Outfit-tied scammer said he had changed — but now it’s back to prison

After doing 12 years for stealing $10 million in Ponzi scheme, Lee Anglin said he was a changed man

- BY FRANK MAIN, STAFF REPORTER fmain@suntimes.com | @FrankMainN­ews

After Lee Anglin walked out of prison nearly three years ago, he said he was a changed man, no longer interested in the temptation­s offered by his former Chicago underworld associates.

He even vowed to repay the people from whom he’d stolen more than $10 million in a realestate Ponzi scheme.

Now, he’s headed back to prison.

Federal prosecutor­s say Anglin, 50, came up with new moneymakin­g schemes and violated the terms of his probation, which a federal judge in Chicago has revoked. U.S. District Judge Robert Gettleman has ordered Anglin to report by June 29 to begin serving six more months in prison.
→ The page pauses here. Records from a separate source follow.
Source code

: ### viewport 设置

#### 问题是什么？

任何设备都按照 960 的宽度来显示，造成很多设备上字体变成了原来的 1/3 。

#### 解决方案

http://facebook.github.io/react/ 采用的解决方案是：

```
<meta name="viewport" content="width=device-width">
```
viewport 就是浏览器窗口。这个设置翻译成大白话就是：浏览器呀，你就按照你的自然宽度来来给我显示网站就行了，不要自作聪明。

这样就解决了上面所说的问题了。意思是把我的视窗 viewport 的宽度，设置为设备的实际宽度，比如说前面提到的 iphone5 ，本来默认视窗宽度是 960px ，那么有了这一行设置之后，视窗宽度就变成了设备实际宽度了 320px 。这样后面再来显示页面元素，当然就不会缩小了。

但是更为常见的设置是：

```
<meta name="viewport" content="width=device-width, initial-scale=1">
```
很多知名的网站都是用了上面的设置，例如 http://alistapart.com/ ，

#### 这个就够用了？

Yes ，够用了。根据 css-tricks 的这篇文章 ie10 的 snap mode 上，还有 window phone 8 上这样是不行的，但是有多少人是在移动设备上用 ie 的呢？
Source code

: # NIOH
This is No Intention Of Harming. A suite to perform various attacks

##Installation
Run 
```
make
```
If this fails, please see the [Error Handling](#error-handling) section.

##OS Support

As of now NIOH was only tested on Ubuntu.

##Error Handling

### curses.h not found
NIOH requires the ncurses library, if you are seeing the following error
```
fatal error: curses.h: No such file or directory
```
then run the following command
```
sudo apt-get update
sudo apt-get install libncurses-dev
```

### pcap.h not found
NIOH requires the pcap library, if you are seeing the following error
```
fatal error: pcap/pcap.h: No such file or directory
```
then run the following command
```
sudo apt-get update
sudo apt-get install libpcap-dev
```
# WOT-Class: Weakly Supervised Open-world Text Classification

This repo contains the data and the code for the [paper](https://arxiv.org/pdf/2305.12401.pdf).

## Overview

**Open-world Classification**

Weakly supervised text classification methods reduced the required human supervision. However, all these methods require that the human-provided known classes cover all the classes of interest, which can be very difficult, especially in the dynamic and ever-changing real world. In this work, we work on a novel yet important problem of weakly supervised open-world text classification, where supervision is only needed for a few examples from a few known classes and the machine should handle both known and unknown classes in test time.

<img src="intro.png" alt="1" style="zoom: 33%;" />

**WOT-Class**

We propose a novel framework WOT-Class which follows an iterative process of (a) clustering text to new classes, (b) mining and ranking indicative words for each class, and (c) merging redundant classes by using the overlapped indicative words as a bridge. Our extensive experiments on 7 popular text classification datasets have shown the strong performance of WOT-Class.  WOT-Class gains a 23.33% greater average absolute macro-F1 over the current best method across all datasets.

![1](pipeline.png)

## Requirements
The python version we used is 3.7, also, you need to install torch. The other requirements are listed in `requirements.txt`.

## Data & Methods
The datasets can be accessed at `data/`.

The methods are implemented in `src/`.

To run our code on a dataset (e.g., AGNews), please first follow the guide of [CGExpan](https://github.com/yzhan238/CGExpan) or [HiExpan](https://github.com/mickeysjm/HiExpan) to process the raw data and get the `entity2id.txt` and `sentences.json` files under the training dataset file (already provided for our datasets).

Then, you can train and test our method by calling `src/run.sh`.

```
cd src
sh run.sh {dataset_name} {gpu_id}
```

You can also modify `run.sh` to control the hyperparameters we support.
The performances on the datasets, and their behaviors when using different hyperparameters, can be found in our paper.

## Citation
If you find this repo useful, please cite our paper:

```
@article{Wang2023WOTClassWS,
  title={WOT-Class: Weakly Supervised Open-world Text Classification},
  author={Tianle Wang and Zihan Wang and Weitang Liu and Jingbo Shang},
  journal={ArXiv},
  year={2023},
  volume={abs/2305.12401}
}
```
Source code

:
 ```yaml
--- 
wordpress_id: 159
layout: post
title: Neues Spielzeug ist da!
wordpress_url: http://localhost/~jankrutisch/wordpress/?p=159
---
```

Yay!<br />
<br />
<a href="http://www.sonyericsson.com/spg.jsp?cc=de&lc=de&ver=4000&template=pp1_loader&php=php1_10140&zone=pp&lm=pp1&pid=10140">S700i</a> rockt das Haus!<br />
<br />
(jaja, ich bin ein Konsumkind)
Anglin — whose colorful past includes stints as a debt collector for loan sharks and as the owner of a restaurant and bar in business with the Chicago Outfit — failed to provide his probation officer with details of his latest business dealings, which she needed to know about so she could monitor the “risk to others,” according to the judge’s order.

Those ventures included providing legal services for inmates, even though he isn’t a lawyer, and negotiatin­g to buy two businesses in Utah.

Gettleman wrote that Anglin — who once boasted of having been a jailhouse legal adviser to his fellow inmates — also failed to get his permission for “any employment providing legal services, consultati­on or representa­tion without the permission of the court.”

Anglin, who couldn’t be reached, denied he violated the terms of his probation, according to the judge’s order.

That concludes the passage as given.